- Opening Delimiter -
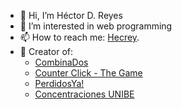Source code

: - 👋 Hi, I’m Héctor D. Reyes  
- 👀 I’m interested in web programming  
- 📫 How to reach me: [Hecrey](https://www.instagram.com/_hecrey/).  
- 🚀 Creator of:  
  - [CombinaDos](https://velvety-pasca-9a2e5c.netlify.app/)  
  - [Counter Click - The Game](https://counterclick-thegame.web.app)  
  - [PerdidosYa!](http://perdidosya.web.app)  
  - [Concentraciones UNIBE](https://concentration-pathways.netlify.app)  

<!---
Hector-hub/Hector-hub is a ✨ special ✨ repository because its `README.md` (this file) appears on your GitHub profile.
You can click the Preview link to take a look at your changes.
--->
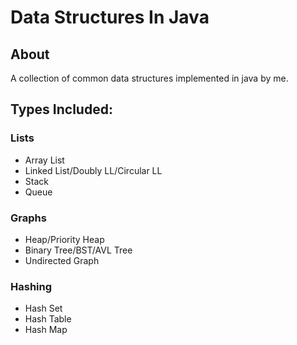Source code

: # Data Structures In Java

## About
A collection of common data structures implemented in java by me. <br>

## Types Included:
### Lists
- Array List
- Linked List/Doubly LL/Circular LL
- Stack
- Queue
### Graphs
- Heap/Priority Heap
- Binary Tree/BST/AVL Tree
- Undirected Graph
### Hashing
- Hash Set
- Hash Table
- Hash Map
- Closing Delimiter -
= TASK DIRECTIONS =
Each line that holds the string "https" is to be copied from the entries above.

= EXERCISE RESULT =
- 📫 How to reach me: [Hecrey](https://www.instagram.com/_hecrey/).  
  - [CombinaDos](https://velvety-pasca-9a2e5c.netlify.app/)  
  - [Counter Click - The Game](https://counterclick-thegame.web.app)  
  - [Concentraciones UNIBE](https://concentration-pathways.netlify.app)  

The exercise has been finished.